Start of RECORDS FOR PROCESSING

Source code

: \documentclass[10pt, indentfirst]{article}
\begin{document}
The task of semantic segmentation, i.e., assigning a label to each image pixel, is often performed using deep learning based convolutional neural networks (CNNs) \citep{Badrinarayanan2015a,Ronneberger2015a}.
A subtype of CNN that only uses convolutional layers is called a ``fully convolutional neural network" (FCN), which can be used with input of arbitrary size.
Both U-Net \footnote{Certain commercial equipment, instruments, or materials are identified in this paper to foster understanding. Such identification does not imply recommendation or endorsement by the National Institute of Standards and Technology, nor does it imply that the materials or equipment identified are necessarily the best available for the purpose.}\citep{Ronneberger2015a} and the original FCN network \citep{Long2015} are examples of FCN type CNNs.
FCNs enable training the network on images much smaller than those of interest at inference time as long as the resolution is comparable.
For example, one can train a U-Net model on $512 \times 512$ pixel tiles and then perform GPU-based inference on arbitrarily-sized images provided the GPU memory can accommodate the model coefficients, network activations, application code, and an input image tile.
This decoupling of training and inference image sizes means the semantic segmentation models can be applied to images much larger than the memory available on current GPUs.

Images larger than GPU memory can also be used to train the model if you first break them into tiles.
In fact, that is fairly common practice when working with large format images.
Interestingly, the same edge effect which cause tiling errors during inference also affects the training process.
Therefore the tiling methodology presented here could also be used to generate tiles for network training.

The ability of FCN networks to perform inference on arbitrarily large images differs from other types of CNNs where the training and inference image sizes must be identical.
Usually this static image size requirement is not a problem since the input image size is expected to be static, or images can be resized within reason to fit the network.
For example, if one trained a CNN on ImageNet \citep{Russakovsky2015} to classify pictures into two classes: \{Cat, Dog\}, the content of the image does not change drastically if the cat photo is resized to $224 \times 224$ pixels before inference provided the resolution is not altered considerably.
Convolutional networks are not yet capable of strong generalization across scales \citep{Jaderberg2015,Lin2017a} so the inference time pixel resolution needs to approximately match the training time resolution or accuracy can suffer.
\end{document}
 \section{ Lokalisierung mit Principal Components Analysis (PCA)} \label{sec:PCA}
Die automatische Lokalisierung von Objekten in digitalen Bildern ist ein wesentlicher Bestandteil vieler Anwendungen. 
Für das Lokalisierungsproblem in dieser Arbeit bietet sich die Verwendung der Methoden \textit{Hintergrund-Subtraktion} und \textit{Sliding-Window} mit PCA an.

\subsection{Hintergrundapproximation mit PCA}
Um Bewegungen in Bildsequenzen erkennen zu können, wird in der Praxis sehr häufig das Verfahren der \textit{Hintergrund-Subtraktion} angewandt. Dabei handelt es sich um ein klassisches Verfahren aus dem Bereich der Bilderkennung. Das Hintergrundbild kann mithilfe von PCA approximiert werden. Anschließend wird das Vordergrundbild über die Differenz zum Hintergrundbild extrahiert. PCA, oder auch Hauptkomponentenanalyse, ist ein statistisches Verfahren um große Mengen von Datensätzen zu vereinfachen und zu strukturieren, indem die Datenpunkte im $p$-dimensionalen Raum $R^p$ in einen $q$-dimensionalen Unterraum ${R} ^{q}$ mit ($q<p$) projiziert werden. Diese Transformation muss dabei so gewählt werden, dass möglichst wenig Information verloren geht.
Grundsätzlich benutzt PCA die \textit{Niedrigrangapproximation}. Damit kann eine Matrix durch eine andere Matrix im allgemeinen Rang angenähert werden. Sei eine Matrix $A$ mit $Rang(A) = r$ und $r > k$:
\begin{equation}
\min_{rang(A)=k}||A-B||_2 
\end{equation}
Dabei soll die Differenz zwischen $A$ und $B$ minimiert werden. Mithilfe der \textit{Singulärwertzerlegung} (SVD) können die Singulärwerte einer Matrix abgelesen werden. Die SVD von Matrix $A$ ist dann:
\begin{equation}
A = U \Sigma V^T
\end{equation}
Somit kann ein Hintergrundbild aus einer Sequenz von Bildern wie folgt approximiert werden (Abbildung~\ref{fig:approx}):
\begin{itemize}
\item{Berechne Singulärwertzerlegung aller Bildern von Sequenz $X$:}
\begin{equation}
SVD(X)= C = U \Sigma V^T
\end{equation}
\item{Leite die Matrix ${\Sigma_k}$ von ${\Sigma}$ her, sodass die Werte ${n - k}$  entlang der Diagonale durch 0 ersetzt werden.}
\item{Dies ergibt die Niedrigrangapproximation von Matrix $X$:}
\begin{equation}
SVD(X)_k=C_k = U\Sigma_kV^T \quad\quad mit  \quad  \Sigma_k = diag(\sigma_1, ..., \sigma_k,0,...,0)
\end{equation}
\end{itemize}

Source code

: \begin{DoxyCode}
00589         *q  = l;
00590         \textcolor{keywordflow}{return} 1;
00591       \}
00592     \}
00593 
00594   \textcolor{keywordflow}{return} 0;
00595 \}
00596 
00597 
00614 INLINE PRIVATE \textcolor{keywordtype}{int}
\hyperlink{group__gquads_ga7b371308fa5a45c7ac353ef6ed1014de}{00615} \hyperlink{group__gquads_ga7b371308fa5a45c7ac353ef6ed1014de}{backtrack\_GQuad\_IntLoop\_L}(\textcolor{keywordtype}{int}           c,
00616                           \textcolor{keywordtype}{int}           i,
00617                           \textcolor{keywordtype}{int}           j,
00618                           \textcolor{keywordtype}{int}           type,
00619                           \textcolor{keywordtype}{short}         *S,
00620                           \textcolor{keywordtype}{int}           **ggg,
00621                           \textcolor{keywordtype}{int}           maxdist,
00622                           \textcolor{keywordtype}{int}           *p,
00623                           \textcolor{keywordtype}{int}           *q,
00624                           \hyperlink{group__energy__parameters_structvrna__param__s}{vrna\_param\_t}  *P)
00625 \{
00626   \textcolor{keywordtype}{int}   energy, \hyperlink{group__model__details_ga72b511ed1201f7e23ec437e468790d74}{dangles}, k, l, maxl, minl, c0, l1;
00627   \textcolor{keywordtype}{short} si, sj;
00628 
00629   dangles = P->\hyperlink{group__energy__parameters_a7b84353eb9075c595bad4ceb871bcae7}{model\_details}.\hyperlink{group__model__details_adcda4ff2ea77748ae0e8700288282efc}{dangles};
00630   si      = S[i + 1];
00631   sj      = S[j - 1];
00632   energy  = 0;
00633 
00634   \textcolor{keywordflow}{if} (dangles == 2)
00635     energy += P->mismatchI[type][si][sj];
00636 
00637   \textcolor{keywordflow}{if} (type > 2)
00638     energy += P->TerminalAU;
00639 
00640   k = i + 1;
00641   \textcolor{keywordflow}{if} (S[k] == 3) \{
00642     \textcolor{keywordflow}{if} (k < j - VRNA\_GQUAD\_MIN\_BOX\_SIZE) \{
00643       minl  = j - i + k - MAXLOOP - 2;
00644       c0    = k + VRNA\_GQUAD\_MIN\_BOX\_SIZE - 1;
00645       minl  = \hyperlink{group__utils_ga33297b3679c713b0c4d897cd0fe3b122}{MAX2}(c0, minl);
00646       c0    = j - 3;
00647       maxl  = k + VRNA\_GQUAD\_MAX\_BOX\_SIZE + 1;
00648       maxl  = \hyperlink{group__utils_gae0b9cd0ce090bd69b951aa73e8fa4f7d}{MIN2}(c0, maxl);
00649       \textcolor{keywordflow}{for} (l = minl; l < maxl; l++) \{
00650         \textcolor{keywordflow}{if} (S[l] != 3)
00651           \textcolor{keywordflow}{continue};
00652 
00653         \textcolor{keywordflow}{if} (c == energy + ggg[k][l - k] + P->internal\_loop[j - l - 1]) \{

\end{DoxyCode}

End of RECORDS FOR PROCESSING

▸ EXERCISE BRIEF: Find the lines above that contain the word "networks" and collect them.

▸ OUTPUT FOR THIS TASK:
The task of semantic segmentation, i.e., assigning a label to each image pixel, is often performed using deep learning based convolutional neural networks (CNNs) \citep{Badrinarayanan2015a,Ronneberger2015a}.
The ability of FCN networks to perform inference on arbitrarily large images differs from other types of CNNs where the training and inference image sizes must be identical.
Convolutional networks are not yet capable of strong generalization across scales \citep{Jaderberg2015,Lin2017a} so the inference time pixel resolution needs to approximately match the training time resolution or accuracy can suffer.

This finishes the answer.